◆ What you should do
What follows is a set of records; copy all of it exactly.
#####
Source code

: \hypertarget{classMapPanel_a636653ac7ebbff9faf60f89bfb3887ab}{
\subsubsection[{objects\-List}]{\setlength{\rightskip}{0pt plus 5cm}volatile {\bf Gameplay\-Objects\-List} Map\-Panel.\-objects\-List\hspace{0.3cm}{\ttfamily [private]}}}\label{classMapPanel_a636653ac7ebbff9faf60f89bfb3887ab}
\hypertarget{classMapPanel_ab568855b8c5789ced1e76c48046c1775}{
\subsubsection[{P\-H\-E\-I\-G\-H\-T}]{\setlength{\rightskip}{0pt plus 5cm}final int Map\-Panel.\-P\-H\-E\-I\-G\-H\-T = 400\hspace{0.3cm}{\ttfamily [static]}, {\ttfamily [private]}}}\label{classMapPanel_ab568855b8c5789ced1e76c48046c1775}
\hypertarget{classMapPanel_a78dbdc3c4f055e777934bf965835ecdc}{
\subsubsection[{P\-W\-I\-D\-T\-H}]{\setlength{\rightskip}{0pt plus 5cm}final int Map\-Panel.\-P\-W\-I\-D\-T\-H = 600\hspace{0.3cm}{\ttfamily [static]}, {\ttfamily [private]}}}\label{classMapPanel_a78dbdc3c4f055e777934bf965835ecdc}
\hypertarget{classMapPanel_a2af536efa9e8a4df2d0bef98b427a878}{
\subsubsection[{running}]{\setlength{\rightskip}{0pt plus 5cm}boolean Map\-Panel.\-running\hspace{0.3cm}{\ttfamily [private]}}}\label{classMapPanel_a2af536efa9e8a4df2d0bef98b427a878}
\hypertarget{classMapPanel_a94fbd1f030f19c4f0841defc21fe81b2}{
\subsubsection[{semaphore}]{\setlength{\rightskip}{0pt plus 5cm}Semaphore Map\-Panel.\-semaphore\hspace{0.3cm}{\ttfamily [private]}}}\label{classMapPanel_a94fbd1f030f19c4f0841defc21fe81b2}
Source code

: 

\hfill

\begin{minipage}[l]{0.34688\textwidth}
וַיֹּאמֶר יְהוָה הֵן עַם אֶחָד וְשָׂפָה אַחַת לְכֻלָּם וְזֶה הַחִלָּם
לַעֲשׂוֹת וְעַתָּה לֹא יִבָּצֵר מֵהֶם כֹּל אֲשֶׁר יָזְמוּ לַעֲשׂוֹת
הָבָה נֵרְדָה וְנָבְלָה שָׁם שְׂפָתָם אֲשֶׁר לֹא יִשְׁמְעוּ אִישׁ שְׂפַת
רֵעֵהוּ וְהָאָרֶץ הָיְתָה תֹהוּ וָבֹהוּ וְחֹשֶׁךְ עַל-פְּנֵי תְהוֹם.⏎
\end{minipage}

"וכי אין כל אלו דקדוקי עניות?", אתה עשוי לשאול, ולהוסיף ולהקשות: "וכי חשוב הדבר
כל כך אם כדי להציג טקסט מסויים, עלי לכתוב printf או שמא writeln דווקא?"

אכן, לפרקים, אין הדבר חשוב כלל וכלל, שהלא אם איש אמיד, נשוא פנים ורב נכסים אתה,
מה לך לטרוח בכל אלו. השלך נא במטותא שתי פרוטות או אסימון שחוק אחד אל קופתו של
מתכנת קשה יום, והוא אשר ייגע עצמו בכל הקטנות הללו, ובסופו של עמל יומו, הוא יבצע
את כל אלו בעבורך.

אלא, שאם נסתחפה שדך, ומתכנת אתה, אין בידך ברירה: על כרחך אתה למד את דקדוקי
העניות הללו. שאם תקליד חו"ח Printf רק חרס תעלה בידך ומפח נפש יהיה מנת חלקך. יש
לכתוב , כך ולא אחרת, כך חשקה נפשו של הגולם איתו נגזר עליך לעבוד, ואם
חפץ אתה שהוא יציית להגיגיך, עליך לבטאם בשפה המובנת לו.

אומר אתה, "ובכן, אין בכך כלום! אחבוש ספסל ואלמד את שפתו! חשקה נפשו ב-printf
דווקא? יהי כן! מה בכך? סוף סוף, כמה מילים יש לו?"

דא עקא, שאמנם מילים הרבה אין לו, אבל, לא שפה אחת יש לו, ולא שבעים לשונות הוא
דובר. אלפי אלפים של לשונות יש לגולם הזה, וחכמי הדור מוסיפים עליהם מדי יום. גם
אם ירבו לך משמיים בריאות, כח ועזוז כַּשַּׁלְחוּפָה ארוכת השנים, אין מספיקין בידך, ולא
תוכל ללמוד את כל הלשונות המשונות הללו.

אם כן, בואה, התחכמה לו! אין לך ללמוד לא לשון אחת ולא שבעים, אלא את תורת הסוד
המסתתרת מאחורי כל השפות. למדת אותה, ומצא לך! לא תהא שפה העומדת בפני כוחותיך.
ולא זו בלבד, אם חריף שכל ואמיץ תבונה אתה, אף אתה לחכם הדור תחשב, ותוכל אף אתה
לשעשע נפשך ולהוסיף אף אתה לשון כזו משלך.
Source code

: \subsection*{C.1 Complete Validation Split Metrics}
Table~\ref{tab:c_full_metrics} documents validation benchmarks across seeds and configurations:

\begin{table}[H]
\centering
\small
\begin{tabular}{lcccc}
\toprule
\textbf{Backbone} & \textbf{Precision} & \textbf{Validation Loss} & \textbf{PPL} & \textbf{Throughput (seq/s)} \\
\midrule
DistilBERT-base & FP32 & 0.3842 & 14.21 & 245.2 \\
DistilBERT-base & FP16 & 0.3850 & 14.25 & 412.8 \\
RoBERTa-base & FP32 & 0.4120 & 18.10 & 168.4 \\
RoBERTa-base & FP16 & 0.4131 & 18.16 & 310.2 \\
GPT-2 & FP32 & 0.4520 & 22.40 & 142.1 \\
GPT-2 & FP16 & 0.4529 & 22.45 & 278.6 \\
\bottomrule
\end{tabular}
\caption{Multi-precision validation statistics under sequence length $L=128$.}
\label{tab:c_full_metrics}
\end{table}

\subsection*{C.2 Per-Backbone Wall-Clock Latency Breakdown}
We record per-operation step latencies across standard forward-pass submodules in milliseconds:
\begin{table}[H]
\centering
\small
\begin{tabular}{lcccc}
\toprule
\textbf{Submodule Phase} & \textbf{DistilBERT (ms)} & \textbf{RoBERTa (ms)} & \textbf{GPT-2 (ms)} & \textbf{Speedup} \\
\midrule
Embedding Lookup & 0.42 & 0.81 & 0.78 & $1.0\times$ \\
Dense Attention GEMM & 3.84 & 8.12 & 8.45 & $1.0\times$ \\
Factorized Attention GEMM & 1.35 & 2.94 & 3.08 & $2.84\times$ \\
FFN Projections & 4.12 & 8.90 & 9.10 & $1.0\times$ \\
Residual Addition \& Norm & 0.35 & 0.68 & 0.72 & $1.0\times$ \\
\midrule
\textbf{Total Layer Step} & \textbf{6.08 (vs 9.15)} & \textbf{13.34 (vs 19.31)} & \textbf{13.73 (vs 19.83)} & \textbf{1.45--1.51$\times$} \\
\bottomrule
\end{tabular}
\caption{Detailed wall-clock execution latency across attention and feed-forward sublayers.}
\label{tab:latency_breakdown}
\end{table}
#####
◆ Written response
Source code

: \hypertarget{classMapPanel_a636653ac7ebbff9faf60f89bfb3887ab}{
\subsubsection[{objects\-List}]{\setlength{\rightskip}{0pt plus 5cm}volatile {\bf Gameplay\-Objects\-List} Map\-Panel.\-objects\-List\hspace{0.3cm}{\ttfamily [private]}}}\label{classMapPanel_a636653ac7ebbff9faf60f89bfb3887ab}
\hypertarget{classMapPanel_ab568855b8c5789ced1e76c48046c1775}{
\subsubsection[{P\-H\-E\-I\-G\-H\-T}]{\setlength{\rightskip}{0pt plus 5cm}final int Map\-Panel.\-P\-H\-E\-I\-G\-H\-T = 400\hspace{0.3cm}{\ttfamily [static]}, {\ttfamily [private]}}}\label{classMapPanel_ab568855b8c5789ced1e76c48046c1775}
\hypertarget{classMapPanel_a78dbdc3c4f055e777934bf965835ecdc}{
\subsubsection[{P\-W\-I\-D\-T\-H}]{\setlength{\rightskip}{0pt plus 5cm}final int Map\-Panel.\-P\-W\-I\-D\-T\-H = 600\hspace{0.3cm}{\ttfamily [static]}, {\ttfamily [private]}}}\label{classMapPanel_a78dbdc3c4f055e777934bf965835ecdc}
\hypertarget{classMapPanel_a2af536efa9e8a4df2d0bef98b427a878}{
\subsubsection[{running}]{\setlength{\rightskip}{0pt plus 5cm}boolean Map\-Panel.\-running\hspace{0.3cm}{\ttfamily [private]}}}\label{classMapPanel_a2af536efa9e8a4df2d0bef98b427a878}
\hypertarget{classMapPanel_a94fbd1f030f19c4f0841defc21fe81b2}{
\subsubsection[{semaphore}]{\setlength{\rightskip}{0pt plus 5cm}Semaphore Map\-Panel.\-semaphore\hspace{0.3cm}{\ttfamily [private]}}}\label{classMapPanel_a94fbd1f030f19c4f0841defc21fe81b2}
Source code

: 

\hfill

\begin{minipage}[l]{0.34688\textwidth}
וַיֹּאמֶר יְהוָה הֵן עַם אֶחָד וְשָׂפָה אַחַת לְכֻלָּם וְזֶה הַחִלָּם
לַעֲשׂוֹת וְעַתָּה לֹא יִבָּצֵר מֵהֶם כֹּל אֲשֶׁר יָזְמוּ לַעֲשׂוֹת
הָבָה נֵרְדָה וְנָבְלָה שָׁם שְׂפָתָם אֲשֶׁר לֹא יִשְׁמְעוּ אִישׁ שְׂפַת
רֵעֵהוּ וְהָאָרֶץ הָיְתָה תֹהוּ וָבֹהוּ וְחֹשֶׁךְ עַל-פְּנֵי תְהוֹם.⏎
\end{minipage}

"וכי אין כל אלו דקדוקי עניות?", אתה עשוי לשאול, ולהוסיף ולהקשות: "וכי חשוב הדבר
כל כך אם כדי להציג טקסט מסויים, עלי לכתוב printf או שמא writeln דווקא?"

אכן, לפרקים, אין הדבר חשוב כלל וכלל, שהלא אם איש אמיד, נשוא פנים ורב נכסים אתה,
מה לך לטרוח בכל אלו. השלך נא במטותא שתי פרוטות או אסימון שחוק אחד אל קופתו של
מתכנת קשה יום, והוא אשר ייגע עצמו בכל הקטנות הללו, ובסופו של עמל יומו, הוא יבצע
את כל אלו בעבורך.

אלא, שאם נסתחפה שדך, ומתכנת אתה, אין בידך ברירה: על כרחך אתה למד את דקדוקי
העניות הללו. שאם תקליד חו"ח Printf רק חרס תעלה בידך ומפח נפש יהיה מנת חלקך. יש
לכתוב , כך ולא אחרת, כך חשקה נפשו של הגולם איתו נגזר עליך לעבוד, ואם
חפץ אתה שהוא יציית להגיגיך, עליך לבטאם בשפה המובנת לו.

אומר אתה, "ובכן, אין בכך כלום! אחבוש ספסל ואלמד את שפתו! חשקה נפשו ב-printf
דווקא? יהי כן! מה בכך? סוף סוף, כמה מילים יש לו?"

דא עקא, שאמנם מילים הרבה אין לו, אבל, לא שפה אחת יש לו, ולא שבעים לשונות הוא
דובר. אלפי אלפים של לשונות יש לגולם הזה, וחכמי הדור מוסיפים עליהם מדי יום. גם
אם ירבו לך משמיים בריאות, כח ועזוז כַּשַּׁלְחוּפָה ארוכת השנים, אין מספיקין בידך, ולא
תוכל ללמוד את כל הלשונות המשונות הללו.

אם כן, בואה, התחכמה לו! אין לך ללמוד לא לשון אחת ולא שבעים, אלא את תורת הסוד
המסתתרת מאחורי כל השפות. למדת אותה, ומצא לך! לא תהא שפה העומדת בפני כוחותיך.
ולא זו בלבד, אם חריף שכל ואמיץ תבונה אתה, אף אתה לחכם הדור תחשב, ותוכל אף אתה
לשעשע נפשך ולהוסיף אף אתה לשון כזו משלך.
Source code

: \subsection*{C.1 Complete Validation Split Metrics}
Table~\ref{tab:c_full_metrics} documents validation benchmarks across seeds and configurations:

\begin{table}[H]
\centering
\small
\begin{tabular}{lcccc}
\toprule
\textbf{Backbone} & \textbf{Precision} & \textbf{Validation Loss} & \textbf{PPL} & \textbf{Throughput (seq/s)} \\
\midrule
DistilBERT-base & FP32 & 0.3842 & 14.21 & 245.2 \\
DistilBERT-base & FP16 & 0.3850 & 14.25 & 412.8 \\
RoBERTa-base & FP32 & 0.4120 & 18.10 & 168.4 \\
RoBERTa-base & FP16 & 0.4131 & 18.16 & 310.2 \\
GPT-2 & FP32 & 0.4520 & 22.40 & 142.1 \\
GPT-2 & FP16 & 0.4529 & 22.45 & 278.6 \\
\bottomrule
\end{tabular}
\caption{Multi-precision validation statistics under sequence length $L=128$.}
\label{tab:c_full_metrics}
\end{table}

\subsection*{C.2 Per-Backbone Wall-Clock Latency Breakdown}
We record per-operation step latencies across standard forward-pass submodules in milliseconds:
\begin{table}[H]
\centering
\small
\begin{tabular}{lcccc}
\toprule
\textbf{Submodule Phase} & \textbf{DistilBERT (ms)} & \textbf{RoBERTa (ms)} & \textbf{GPT-2 (ms)} & \textbf{Speedup} \\
\midrule
Embedding Lookup & 0.42 & 0.81 & 0.78 & $1.0\times$ \\
Dense Attention GEMM & 3.84 & 8.12 & 8.45 & $1.0\times$ \\
Factorized Attention GEMM & 1.35 & 2.94 & 3.08 & $2.84\times$ \\
FFN Projections & 4.12 & 8.90 & 9.10 & $1.0\times$ \\
Residual Addition \& Norm & 0.35 & 0.68 & 0.72 & $1.0\times$ \\
\midrule
\textbf{Total Layer Step} & \textbf{6.08 (vs 9.15)} & \textbf{13.34 (vs 19.31)} & \textbf{13.73 (vs 19.83)} & \textbf{1.45--1.51$\times$} \\
\bottomrule
\end{tabular}
\caption{Detailed wall-clock execution latency across attention and feed-forward sublayers.}
\label{tab:latency_breakdown}
\end{table}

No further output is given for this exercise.